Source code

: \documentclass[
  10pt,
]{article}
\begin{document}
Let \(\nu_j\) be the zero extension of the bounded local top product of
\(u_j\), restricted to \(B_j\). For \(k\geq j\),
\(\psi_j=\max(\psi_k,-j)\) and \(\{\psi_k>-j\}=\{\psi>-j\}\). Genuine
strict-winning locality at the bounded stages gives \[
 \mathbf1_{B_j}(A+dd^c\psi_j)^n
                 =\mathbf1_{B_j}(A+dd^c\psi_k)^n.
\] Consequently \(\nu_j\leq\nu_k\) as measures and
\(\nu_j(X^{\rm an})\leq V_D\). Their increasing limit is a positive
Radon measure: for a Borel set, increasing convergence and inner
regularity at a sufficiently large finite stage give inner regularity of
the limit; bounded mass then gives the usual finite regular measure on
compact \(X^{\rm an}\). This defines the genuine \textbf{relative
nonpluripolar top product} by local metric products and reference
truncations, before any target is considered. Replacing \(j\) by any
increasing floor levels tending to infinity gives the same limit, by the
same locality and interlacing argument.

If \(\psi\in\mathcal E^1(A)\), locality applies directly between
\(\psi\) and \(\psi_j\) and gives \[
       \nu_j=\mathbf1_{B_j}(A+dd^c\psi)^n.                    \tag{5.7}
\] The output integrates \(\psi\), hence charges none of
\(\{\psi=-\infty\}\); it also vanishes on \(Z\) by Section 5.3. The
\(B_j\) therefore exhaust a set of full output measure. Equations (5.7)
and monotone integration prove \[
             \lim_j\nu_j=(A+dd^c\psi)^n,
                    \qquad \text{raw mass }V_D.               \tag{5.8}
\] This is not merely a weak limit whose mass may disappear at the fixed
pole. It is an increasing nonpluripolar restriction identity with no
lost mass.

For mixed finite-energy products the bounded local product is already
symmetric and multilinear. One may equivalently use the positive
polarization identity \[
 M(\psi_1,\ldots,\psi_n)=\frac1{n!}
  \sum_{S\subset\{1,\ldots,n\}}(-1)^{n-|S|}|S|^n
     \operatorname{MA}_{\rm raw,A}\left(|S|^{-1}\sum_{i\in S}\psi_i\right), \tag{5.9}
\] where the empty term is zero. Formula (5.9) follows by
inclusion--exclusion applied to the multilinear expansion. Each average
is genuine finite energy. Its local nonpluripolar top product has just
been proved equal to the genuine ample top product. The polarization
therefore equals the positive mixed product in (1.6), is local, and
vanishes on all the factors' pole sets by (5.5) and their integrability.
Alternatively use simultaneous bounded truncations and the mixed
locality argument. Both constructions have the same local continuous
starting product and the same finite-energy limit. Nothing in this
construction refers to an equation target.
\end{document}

#####

- **Assignment**:
Nothing but a number should be given: the count of lines in the records that contain the word "bounded".

- **Reply**:
5